Como são, em grande parte, negociados no mercado de bolsa da B3, os fundos podem ser acessados por meio das corretoras. Para investir no instrumento, portanto, é preciso ter conta em uma delas.
As cotas dos fundos costumam ser negociadas a valores acessíveis, com preços de entrada em torno de R$ 9. Já a rentabilidade das carteiras geralmente é atrelada ao CDI. O indicador acompanha os movimentos da taxa básica de juros, a Selic, atualmente em 13,75% ao ano.
Tração em 2023
A expectativa do mercado é de que 2023 seja ano de maior consolidação do Fiagro. Em janeiro do ano passado, eram 30 mil cotistas e R$ 1,5 bilhão em patrimônio líquido. Já em dezembro, os números saltavam para 170 mil cotistas e R$ 6 bilhões em patrimônio, conforme relatório da B3. Para o diretor de agronegócios da Suno, os investimentos em Fiagro têm potencial de chegar a R$ 250 bilhões em 10 anos.
Também há expectativas pela regulamentação definitiva dos fundos, a partir de consolidação do seu marco regulatório pela Comissão de Valores Mobiliários (CVM), prevista para este ano. As normas atuais são provisórias e foram criadas com a lei 14.130, que instituiu os Fiagros em junho de 2021.
Com a normatização definitiva, a perspectiva é de que o conceito de Fiagro passe a ser um só, sem a divisão dos fundos nas três categorias. Isso permitiria ao investidor aplicar os recursos combinando as três classes.
— Vejo que há um espaço enorme de crescimento. O agro é um setor da economia muito competitivo, e por isso também resiliente a questões cíclicas econômicas.

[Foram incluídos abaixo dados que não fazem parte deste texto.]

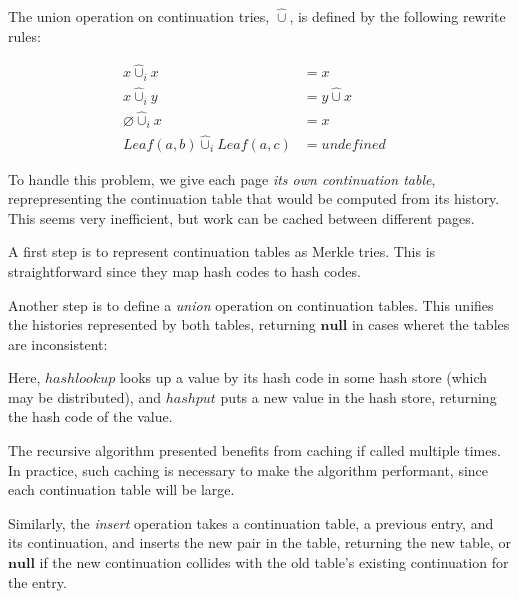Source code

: \documentclass{article}
\begin{document}
The union operation on continuation tries, $\hat{\cup}$, is defined by the following rewrite rules:

\begin{align*}
  x \hat{\cup}_i x &= x & \\
  x \hat{\cup}_i y &= y \hat{\cup} x & \\
  \varnothing \hat{\cup}_i x &= x & \\
  Leaf(a, b) \hat{\cup}_i Leaf(a, c) &= undefined &
\end{align*}

To handle this problem, we give each page \emph{its own continuation table}, reprepresenting the continuation table that would be computed from its history.  This seems very inefficient, but work can be cached between different pages.

A first step is to represent continuation tables as Merkle tries.  This is straightforward since they map hash codes to hash codes.

Another step is to define a \emph{union} operation on continuation tables.  This unifies the histories represented by both tables, returning $\mathbf{null}$ in cases wheret the tables are inconsistent:

\begin{algorithm}
\end{algorithm}

Here, $hashlookup$ looks up a value by its hash code in some hash store (which may be distributed), and $hashput$ puts a new value in the hash store, returning the hash code of the value.

The recursive algorithm presented benefits from caching if called multiple times.  In practice, such caching is necessary to make the algorithm performant, since each continuation table will be large.

Similarly, the \emph{insert} operation takes a continuation table, a previous entry, and its continuation, and inserts the new pair in the table, returning the new table, or $\mathbf{null}$ if the new continuation collides with
the old table's existing continuation for the entry.
\end{document}
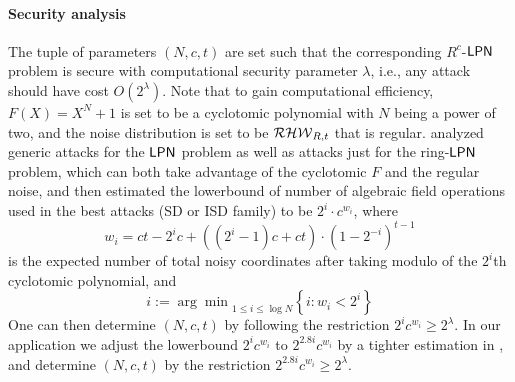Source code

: \paragraph{Security analysis}The tuple of parameters $(N,c,t)$ are set such that the corresponding $R^c$-${\sf LPN}$ problem is secure with computational security parameter $\lambda$, i.e., any attack should have cost $O(2^\lambda)$. Note that to gain computational efficiency, $F(X) = X^N+1$ is set to be a cyclotomic polynomial with $N$ being a power of two, and the noise distribution is set to be $\mathcal{RHW}_{R,t}$ that is regular. \cite{cryptoeprint:2022/1035} analyzed generic attacks for the ${\sf LPN}$ problem as well as attacks just for the ring-${\sf LPN}$ problem, which can both take advantage of the cyclotomic $F$ and the regular noise, and then estimated the lowerbound of number of algebraic field operations used in the best attacks (SD or ISD family) to be $2^i\cdot c^{w_i}$, where \[
w_i=ct-2^ic+((2^i-1)c+ct)\cdot \left(1-2^{-i}\right)^{t-1}
\] is the expected number of total noisy coordinates after taking modulo of the $2^i$th cyclotomic polynomial, and
\[
i:={\arg\min}_{1\le i\le \log N}\left\{i:w_i<2^i\right\}
\]
One can then determine $(N,c,t)$ by following the restriction $2^ic^{w_i} \ge 2^\lambda$. In our application we adjust the lowerbound $2^i c^{w_i}$ to $2^{2.8i}c^{w_i}$ by a tighter estimation in \cite{cryptoeprint:2022/712}, and determine $(N,c,t)$ by the restriction $2^{2.8i}c^{w_i}\ge 2^\lambda$.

Uma vez entendidos os riscos de créditos ligados ao setor agropecuário, você tem um mercado grande e resistente a crises — avalia José Eduardo Laloni, vice-presidente da Anbima.
Outro sinal de expansão dos Fiagros é o aumento de emissões de CRAs em 2022. No ano passado, as aplicações desse tipo somaram R$ 40,8 bilhões, avanço de 62,4% sobre 2021. O número de operações também cresceu, passando de 185 para 302 em um ano.
— O aumento do CRA conversa muito com esse novo instrumento que passou a ser mais usado em 2022, que é o Fiagro. Ele passou a ser um grande comprador de CRA que não existia no mercado. A performance tem sido muito boa, com captações também muito boas, e com a regulamentação definitiva que está por vir tende a melhorar — acrescenta Guilherme Maranhão, vice-presidente do Fórum de Estruturação de Mercado de Capitais da Anbima.
Pessoas físicas lideram participação
Do total investido em Fiagros, 92% estão nas mãos de pessoas físicas. Segundo a B3, isso representa mais de R$ 5,5 bilhões. A isenção do Imposto de Renda é um dos principais motivos e deve seguir atraindo investidores. Em seguida no ranking de participação, aparecerem os investidores institucionais, as instituições financeiras, os investidores não residentes e outros.
Em 2022, o estoque dos Fiagros saltou de R$ 1,4 bilhão para R$ 6 bilhões. Ao longo do ano, os fundos relacionados ao agro negociaram R$ 2,6 bilhões, tendo pico no mês de novembro, com R$ 390,7 milhões, também segundo a B3.
Na visão do diretor de agronegócio da Suno, Octaciano Neto, um dos desafios para a expansão dos Fiagros está do lado da oferta, especialmente dos pequenos e médios produtores, que ainda não acessam o mercado de capitais.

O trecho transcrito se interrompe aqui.